Researchers confirm proton therapy results in fewer side effects for many cancers

By

Published: Jun 7, 2019 at 01:36 PM EDT

In the largest side-by-side comparison study of its kind, proton therapy for cancer treatment was found to have fewer side effects while maintaining similar survival rates when compared to traditional x-ray radiation therapy.

The study, led by Washington University School of Medicine in St. Louis and the Perelman School of Medicine at the University of Pennsylvania,  included almost 1,500 patients receiving combined chemotherapy and radiation therapy for lung, brain, head & neck, gastrointestinal, and gynecologic cancers that were localized to one part of the body and had not metastasized.    A combination treatment of chemotherapy and radiation therapy is a standard treatment leading to cure for many non-metastatic cancers.  However, it is common for patients of this treatment regimen who receive traditional radiation to experience severe side effects that can significantly reduce quality of life and in some cases require hospitalization, trading cure for side effects.
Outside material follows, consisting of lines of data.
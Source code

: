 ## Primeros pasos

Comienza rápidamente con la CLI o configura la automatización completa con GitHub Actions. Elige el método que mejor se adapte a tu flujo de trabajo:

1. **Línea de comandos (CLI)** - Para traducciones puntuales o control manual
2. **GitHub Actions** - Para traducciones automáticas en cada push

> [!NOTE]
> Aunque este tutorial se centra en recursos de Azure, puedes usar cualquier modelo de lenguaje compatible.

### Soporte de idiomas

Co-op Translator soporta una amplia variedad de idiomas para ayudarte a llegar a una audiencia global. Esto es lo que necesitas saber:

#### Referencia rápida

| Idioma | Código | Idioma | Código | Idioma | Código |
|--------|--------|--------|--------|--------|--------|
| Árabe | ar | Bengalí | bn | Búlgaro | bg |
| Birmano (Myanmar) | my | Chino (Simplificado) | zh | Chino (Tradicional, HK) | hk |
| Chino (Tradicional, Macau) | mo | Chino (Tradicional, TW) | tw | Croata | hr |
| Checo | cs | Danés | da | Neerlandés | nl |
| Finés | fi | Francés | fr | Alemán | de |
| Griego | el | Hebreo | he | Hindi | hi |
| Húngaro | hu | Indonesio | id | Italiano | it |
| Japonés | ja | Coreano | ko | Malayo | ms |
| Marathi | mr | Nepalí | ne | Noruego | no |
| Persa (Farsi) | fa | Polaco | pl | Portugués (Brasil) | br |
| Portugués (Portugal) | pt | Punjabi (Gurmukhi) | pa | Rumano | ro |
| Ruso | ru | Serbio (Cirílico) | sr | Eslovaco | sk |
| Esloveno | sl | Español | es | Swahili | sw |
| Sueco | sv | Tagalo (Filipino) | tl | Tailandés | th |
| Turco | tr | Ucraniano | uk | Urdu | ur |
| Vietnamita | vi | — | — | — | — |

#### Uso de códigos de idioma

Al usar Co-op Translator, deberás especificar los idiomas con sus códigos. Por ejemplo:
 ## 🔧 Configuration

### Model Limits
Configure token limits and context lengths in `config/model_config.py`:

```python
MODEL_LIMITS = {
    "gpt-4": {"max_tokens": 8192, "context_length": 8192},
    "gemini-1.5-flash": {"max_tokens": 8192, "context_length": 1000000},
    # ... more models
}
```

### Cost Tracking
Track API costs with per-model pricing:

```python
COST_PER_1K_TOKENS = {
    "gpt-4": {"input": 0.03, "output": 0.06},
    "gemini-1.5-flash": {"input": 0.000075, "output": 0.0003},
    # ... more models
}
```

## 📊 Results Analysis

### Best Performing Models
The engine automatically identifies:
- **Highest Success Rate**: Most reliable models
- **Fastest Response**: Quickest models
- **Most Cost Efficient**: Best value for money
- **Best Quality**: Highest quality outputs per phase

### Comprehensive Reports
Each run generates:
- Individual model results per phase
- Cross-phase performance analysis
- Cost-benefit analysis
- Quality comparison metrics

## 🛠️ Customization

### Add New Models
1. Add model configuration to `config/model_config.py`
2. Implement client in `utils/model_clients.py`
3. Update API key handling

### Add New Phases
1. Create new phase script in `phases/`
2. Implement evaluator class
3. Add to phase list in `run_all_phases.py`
Proton therapy is an advanced form of radiation therapy that uses protons to deliver the radiation directly to the tumor.  Protons are positively charged particles with unique physical characteristics that allow more of the radiation dose to be directly deposited at the tumor.  There is minimal entrance dose and no exit dose, significantly reducing radiation received to nearby healthy tissue and organs when compared to x-ray therapy. Traditional radiation therapy uses photons which travel all the way through the body and pass through healthy tissue on the way out.  Both proton and x-ray radiation therapy are FDA approved.

Results of the study

After controlling for differences between the groups, such as age and additional medical problems, researchers found that proton therapy patients experienced a two-thirds reduction in the relative risk of severe side effects within 90 days of treatment compared to x-ray therapy patients.

“We looked at grade-three side effects, including pain or difficulty swallowing, difficulty breathing, nausea, or diarrhea, among others, often severe enough for patients to be hospitalized,” says the study’s lead author Brian Baumann, an adjunct assistant professor of radiation oncology in the Perelman School of Medicine and an assistant professor of radiation oncology at Washington University School of Medicine in St. Louis. “Our clinical experience is that concurrent chemoradiation therapy patients treated with protons, rather than photons, tend to have fewer side effects. While there is some literature supporting that finding for several disease sites, we did not expect the magnitude of the benefit to be this large.”

Furthermore, the researchers found no difference between the two groups in survival, suggesting that proton therapy is equally effective in treating cancer and it causes fewer side effects.  Overall survival at one year for the proton therapy group was 83 percent of patients versus 81 percent for the x-ray radiation therapy group.

——

Sources

  1. Baumann BC, Mitra N, Harton JG, Xiao Y, Wojcieszynski AP, Gabriel PE, Zhong H, Geng H, Doucette A, Wei J, O’Dwyer PJ, Bekelman JE, Metz JM. Comparative effectiveness of proton therapy versus photon therapy as part of concurrent chemo-radiotherapy for locally advanced cancer. American Society of Clinical Oncology poster session. June 1, 2019.